Mike guardò il padre e per un attimo scivolò nel buco nero stipato  dietro i suoi occhi. Provò un brivido e non riuscì a dire nulla; il  suo dolore l’aveva  sfiorato.   

 

Stewart mangiò mezza cotoletta e disse che voleva stare un pò da solo in giardino, dove la sua gattina Mussy  non correva più. Chiese di Monica, e James, guardando desolato  Elsa, gli rispose  che era fuori città per lavoro e che sarebbe ritornata a giorni.

 

Passarono cinque anni da allora e la vita di Stewart si trascinò senza scopo, nei deserti sanguinanti  del suo cuore, fino a quando un pomeriggio Mike lo ritrovò  in bagno, riverso, con i polsi tagliati.

 

- Dottorino..? Dottorino..? Che c’è, sei ancora in viaggio? E pure il file è finito.

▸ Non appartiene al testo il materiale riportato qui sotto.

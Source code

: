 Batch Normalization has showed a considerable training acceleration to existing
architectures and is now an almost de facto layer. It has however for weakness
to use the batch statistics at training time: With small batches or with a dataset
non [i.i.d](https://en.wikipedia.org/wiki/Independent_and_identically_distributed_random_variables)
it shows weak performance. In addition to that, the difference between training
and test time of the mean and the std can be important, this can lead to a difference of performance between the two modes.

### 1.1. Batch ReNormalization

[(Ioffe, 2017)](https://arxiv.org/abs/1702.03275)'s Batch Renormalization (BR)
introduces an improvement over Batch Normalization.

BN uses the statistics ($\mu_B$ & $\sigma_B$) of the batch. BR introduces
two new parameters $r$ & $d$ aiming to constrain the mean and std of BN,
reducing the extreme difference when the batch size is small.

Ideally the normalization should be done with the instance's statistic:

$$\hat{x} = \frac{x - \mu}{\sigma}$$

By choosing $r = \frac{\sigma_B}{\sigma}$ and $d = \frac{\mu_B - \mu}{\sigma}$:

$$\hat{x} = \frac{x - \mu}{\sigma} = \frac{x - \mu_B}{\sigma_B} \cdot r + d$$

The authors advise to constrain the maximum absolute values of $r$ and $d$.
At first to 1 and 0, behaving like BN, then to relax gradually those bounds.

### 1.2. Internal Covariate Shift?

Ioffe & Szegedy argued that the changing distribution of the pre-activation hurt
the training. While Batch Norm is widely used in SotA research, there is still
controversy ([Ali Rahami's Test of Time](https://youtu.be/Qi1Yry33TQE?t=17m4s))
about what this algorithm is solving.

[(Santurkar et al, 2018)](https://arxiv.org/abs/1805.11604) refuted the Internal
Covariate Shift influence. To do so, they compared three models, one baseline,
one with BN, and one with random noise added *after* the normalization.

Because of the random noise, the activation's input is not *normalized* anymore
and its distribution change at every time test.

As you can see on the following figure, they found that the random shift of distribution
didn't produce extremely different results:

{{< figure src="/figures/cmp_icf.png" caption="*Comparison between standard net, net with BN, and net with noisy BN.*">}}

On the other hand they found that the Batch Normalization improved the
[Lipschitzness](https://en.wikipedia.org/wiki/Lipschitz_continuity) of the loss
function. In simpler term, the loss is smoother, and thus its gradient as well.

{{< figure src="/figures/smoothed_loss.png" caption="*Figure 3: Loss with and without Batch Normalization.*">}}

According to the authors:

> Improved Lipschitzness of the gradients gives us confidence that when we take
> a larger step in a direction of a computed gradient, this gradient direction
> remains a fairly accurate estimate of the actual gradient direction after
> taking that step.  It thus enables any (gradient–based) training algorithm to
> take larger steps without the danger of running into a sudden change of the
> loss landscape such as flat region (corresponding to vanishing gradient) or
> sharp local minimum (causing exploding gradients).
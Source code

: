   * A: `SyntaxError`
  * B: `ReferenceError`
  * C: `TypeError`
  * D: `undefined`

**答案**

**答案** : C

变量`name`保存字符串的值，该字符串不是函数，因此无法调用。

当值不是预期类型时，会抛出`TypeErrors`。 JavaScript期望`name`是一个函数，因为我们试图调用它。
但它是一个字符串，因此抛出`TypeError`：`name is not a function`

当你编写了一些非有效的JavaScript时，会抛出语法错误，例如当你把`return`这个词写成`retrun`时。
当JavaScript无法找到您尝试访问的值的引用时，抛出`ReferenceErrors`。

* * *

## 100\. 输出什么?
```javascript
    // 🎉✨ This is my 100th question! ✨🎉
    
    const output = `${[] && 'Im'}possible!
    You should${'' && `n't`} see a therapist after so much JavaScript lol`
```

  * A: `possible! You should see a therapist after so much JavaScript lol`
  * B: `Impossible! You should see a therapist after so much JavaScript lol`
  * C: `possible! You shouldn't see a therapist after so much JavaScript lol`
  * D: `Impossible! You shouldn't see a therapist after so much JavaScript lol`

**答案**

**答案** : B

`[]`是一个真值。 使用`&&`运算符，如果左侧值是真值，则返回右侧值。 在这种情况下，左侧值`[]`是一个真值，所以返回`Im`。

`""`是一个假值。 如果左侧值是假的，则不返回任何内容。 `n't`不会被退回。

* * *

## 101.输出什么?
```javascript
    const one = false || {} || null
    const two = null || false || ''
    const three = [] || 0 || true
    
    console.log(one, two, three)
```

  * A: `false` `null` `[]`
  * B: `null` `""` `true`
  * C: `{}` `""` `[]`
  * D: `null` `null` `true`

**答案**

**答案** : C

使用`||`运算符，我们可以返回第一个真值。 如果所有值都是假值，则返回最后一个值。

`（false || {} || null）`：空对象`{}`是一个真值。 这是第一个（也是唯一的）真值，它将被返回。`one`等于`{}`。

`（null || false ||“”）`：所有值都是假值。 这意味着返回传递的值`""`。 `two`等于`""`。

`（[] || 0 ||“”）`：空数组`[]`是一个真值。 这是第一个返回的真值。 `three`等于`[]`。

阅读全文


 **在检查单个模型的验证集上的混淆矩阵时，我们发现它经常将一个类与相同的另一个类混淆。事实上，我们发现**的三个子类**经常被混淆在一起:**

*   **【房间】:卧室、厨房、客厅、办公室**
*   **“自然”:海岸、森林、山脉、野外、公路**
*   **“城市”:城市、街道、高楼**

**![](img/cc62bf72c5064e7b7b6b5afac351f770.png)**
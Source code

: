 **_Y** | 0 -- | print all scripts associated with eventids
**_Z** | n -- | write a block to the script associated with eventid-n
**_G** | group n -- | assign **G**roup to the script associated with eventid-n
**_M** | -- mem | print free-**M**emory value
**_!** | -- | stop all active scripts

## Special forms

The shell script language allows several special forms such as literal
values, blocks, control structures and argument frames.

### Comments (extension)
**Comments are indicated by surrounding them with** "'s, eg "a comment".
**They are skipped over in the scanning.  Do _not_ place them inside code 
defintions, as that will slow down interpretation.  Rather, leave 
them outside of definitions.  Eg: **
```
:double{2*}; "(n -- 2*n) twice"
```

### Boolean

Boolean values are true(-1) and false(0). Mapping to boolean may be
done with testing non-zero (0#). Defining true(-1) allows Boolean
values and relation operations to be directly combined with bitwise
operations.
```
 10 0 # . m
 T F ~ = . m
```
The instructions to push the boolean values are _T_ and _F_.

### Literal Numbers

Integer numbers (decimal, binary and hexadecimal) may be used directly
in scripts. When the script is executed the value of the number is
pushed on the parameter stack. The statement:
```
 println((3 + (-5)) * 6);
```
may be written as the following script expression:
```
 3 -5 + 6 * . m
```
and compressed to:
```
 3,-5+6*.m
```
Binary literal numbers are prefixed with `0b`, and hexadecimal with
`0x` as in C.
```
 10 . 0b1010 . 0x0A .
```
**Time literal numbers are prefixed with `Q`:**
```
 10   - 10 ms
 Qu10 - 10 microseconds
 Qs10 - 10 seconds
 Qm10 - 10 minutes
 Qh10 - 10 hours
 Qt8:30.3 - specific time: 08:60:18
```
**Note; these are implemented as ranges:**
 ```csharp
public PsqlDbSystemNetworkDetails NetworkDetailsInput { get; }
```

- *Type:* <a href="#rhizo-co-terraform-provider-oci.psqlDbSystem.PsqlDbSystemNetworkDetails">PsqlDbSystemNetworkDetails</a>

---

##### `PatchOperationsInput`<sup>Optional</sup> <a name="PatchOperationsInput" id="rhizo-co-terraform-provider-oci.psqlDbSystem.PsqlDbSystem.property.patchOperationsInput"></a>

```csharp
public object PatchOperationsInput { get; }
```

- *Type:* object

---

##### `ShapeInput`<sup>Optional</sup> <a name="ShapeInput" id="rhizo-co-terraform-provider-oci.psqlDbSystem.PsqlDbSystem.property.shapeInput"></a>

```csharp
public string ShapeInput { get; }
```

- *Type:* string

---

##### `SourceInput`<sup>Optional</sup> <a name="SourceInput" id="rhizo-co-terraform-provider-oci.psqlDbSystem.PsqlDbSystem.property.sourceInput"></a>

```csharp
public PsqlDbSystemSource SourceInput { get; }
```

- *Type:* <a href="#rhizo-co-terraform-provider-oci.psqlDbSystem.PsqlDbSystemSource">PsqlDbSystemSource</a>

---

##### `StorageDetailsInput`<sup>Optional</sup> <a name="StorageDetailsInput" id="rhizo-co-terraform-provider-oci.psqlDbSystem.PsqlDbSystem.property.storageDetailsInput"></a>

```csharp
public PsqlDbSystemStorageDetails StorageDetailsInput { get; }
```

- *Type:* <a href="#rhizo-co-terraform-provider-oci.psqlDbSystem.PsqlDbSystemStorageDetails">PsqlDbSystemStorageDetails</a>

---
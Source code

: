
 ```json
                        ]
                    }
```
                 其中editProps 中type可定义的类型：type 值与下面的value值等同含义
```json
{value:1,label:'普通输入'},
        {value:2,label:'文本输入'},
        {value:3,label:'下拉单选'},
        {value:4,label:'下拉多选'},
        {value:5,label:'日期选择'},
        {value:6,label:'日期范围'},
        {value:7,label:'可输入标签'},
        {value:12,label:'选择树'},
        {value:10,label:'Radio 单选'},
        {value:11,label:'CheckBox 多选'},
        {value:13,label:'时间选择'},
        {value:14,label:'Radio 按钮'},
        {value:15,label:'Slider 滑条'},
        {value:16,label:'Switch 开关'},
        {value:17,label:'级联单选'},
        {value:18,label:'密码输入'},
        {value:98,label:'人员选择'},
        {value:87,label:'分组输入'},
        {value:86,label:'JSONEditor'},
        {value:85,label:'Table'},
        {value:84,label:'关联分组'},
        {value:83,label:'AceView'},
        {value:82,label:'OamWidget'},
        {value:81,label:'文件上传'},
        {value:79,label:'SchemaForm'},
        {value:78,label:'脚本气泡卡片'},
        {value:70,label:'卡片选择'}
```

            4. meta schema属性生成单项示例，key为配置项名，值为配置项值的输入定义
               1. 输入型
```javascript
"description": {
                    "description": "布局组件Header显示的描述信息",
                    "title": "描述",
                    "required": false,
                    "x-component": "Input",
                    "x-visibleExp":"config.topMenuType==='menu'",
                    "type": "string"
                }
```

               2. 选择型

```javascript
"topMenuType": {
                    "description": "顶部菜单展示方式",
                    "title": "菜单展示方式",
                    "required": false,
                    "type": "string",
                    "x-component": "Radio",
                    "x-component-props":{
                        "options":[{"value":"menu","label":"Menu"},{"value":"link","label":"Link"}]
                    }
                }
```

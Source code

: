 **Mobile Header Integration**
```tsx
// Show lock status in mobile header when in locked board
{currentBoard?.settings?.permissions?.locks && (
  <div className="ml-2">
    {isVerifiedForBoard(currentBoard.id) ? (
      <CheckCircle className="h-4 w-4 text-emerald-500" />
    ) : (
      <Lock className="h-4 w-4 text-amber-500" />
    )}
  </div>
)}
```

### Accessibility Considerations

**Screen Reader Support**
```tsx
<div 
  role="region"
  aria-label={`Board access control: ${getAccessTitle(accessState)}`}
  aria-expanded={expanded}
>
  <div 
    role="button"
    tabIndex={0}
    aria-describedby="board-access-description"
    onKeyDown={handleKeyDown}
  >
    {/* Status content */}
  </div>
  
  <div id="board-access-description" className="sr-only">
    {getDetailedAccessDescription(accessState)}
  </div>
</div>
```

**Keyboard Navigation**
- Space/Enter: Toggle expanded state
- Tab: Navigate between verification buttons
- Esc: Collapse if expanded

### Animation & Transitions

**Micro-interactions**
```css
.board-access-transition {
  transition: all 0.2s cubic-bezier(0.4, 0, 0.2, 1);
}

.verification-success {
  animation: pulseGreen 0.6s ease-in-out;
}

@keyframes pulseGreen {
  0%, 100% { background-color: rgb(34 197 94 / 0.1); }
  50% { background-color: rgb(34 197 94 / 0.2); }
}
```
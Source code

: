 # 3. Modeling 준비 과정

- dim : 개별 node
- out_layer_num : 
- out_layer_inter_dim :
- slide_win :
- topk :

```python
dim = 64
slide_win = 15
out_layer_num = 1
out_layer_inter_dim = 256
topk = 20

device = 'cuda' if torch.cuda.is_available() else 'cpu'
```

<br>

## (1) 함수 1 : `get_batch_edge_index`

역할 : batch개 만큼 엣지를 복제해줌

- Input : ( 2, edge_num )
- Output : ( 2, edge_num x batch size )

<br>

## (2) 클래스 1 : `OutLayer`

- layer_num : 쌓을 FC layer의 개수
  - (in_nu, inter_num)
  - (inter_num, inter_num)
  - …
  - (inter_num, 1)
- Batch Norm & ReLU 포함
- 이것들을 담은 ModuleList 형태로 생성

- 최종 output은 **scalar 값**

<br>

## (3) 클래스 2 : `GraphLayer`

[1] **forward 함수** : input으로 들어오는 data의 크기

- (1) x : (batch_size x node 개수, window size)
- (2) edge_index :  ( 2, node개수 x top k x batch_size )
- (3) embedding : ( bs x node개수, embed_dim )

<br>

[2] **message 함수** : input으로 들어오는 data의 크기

Mike gli toccò i polsi. Il medico era morto.

- Un maiale in più, uno in meno, che vuoi che sia. Non è vero, Cristopher?

 

Rivolgendosi all’amico che si agitava su un lettino, legato e con una benda alla bocca,  mentre nell’incubatrice cardiaca batteva il cuore di un rothwailler sbranato in combattimento.